**Exercise instructions**
Lines in the data below that contain the word "database" are to be copied.

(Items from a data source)

Segment Open

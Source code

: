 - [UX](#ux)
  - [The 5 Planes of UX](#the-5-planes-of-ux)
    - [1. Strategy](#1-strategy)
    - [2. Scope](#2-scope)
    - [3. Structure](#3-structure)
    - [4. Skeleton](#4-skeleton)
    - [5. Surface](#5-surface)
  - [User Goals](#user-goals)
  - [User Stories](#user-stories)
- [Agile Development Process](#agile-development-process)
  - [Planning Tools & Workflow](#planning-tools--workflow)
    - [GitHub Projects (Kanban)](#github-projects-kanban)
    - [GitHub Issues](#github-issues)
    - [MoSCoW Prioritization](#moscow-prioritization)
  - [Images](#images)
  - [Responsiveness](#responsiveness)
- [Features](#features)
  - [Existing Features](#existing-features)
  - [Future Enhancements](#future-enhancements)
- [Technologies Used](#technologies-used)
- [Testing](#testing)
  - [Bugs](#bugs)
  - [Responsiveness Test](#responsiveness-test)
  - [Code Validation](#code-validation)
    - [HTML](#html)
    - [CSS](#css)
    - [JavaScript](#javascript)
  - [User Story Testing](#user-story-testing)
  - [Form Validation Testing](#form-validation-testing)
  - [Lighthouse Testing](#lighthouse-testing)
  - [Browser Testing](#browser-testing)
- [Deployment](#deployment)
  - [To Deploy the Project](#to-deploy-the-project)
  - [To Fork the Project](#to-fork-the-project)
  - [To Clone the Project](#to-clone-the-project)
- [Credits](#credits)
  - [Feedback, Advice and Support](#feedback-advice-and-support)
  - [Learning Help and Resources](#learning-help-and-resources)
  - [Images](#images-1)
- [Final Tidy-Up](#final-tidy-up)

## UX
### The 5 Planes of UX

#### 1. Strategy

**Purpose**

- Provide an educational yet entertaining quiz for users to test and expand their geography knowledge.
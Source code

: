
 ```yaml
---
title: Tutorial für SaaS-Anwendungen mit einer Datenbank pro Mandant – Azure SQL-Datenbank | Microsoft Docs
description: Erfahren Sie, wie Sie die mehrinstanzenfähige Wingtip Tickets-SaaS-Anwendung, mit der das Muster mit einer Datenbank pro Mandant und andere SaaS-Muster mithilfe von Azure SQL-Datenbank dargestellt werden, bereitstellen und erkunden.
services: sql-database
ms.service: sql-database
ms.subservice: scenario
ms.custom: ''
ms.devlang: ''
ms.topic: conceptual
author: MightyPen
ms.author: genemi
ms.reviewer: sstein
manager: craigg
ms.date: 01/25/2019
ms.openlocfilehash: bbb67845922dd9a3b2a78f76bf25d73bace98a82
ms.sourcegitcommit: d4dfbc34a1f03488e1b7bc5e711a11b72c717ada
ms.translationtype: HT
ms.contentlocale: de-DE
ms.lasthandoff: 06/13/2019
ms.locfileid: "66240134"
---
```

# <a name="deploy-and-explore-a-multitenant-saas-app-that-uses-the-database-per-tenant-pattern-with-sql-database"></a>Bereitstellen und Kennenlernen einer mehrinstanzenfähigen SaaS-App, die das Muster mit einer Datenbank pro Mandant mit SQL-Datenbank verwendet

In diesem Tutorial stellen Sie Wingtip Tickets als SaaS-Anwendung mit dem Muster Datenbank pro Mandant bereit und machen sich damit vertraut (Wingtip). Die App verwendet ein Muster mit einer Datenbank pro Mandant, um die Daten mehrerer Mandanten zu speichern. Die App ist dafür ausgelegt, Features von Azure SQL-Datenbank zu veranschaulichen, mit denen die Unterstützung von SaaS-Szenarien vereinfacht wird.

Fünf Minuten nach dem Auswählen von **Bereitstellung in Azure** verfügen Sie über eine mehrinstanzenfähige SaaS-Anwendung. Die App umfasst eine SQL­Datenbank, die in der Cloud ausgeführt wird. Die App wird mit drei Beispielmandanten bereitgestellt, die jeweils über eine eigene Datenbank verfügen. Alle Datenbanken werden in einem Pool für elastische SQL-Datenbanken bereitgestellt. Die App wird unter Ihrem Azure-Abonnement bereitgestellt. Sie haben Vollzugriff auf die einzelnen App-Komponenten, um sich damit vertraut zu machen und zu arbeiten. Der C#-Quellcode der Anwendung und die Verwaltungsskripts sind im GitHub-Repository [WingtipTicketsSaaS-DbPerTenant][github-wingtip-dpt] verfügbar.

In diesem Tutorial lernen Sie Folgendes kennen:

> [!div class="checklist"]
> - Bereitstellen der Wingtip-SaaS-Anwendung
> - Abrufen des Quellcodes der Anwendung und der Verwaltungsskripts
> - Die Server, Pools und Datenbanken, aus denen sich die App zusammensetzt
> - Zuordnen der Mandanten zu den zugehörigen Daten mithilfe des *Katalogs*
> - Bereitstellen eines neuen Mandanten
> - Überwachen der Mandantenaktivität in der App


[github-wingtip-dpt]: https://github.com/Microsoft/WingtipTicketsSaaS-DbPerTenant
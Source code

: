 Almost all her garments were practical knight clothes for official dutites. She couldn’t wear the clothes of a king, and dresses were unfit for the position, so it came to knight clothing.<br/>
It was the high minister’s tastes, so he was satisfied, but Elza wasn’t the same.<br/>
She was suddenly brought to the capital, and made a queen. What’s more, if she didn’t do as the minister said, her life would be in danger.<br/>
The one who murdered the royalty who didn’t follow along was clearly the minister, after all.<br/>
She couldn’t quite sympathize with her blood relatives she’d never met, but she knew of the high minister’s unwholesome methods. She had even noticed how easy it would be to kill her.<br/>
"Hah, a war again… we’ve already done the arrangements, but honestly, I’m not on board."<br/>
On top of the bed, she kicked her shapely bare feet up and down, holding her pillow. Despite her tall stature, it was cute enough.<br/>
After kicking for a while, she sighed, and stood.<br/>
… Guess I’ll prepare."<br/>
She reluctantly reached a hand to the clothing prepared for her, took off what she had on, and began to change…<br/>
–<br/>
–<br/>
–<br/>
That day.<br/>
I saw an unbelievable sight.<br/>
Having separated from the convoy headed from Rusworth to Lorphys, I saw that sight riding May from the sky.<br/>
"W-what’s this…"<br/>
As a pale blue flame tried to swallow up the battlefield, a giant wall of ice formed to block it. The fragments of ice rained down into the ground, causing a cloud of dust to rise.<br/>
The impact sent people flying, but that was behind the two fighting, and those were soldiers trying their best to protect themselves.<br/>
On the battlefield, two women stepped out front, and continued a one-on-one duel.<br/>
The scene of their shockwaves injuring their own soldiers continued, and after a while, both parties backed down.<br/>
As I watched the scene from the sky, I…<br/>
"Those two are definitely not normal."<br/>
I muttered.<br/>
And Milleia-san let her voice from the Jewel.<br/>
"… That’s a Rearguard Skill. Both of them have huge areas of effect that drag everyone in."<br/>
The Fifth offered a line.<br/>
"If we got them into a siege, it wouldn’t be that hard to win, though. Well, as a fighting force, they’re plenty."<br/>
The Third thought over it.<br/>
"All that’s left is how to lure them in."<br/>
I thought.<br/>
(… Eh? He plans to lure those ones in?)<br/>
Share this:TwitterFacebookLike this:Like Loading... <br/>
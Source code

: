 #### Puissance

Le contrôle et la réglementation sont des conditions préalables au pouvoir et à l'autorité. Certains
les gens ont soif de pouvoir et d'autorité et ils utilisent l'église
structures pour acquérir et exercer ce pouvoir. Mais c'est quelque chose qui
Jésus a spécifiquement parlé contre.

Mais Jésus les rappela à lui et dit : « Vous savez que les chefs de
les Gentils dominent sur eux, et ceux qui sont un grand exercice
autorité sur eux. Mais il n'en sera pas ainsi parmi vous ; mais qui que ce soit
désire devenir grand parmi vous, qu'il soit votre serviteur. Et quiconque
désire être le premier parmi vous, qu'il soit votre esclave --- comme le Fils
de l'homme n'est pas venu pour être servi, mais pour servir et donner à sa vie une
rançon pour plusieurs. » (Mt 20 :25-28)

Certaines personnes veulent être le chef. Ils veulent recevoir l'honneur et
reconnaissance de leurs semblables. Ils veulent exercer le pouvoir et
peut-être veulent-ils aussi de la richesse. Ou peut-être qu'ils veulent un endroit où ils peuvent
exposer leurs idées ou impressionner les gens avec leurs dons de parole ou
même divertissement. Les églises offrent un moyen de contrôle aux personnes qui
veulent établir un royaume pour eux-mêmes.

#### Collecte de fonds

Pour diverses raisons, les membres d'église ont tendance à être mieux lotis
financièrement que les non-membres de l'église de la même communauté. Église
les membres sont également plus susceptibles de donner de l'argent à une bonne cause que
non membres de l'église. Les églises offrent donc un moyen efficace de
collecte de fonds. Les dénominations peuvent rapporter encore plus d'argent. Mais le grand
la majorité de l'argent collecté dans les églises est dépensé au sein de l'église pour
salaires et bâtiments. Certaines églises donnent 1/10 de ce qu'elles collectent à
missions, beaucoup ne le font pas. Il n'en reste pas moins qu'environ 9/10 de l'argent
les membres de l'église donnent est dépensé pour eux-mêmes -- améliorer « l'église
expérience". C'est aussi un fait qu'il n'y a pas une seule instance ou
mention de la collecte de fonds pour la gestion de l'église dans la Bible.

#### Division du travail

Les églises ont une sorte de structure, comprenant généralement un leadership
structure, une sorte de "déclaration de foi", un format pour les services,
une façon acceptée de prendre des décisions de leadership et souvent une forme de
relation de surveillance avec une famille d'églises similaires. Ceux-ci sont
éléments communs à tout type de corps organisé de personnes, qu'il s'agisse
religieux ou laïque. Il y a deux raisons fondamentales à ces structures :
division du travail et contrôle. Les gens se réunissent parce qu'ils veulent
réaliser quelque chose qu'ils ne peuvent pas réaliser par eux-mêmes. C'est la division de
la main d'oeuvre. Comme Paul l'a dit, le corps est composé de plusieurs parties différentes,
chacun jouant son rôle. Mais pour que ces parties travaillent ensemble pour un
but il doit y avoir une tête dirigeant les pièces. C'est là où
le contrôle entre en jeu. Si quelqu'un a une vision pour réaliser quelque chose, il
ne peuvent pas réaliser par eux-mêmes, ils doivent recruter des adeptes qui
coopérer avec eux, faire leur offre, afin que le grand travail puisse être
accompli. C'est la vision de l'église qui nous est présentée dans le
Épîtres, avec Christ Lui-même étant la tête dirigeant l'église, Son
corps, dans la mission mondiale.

Segment Closed

**Solution**
services: sql-database
ms.service: sql-database
# <a name="deploy-and-explore-a-multitenant-saas-app-that-uses-the-database-per-tenant-pattern-with-sql-database"></a>Bereitstellen und Kennenlernen einer mehrinstanzenfähigen SaaS-App, die das Muster mit einer Datenbank pro Mandant mit SQL-Datenbank verwendet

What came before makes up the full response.